Exercise requirements: Check each line of the records below for the word "html" and give the number of lines that have it, with nothing added.

Source data:
____________

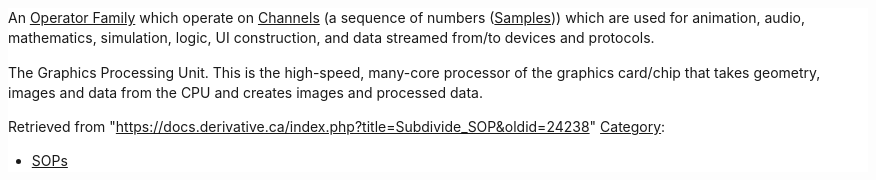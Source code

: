 An [Operator Family](Operator_Family.html "Operator Family") which operate on [Channels](Channel.html "Channel") (a sequence of numbers ([Samples](Sample.html "Sample"))) which are used for animation, audio, mathematics, simulation, logic, UI construction, and data streamed from/to devices and protocols.

The Graphics Processing Unit. This is the high-speed, many-core processor of the graphics card/chip that takes geometry, images and data from the CPU and creates images and processed data.

Retrieved from "<https://docs.derivative.ca/index.php?title=Subdivide_SOP&oldid=24238>"
[Category](Special_Categories.html "Special:Categories"):
* [SOPs](https://docs.derivative.ca/index.php?title=Category:SOPs&action=edit&redlink=1 "Category:SOPs (page does not exist)")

____________

Task response: 2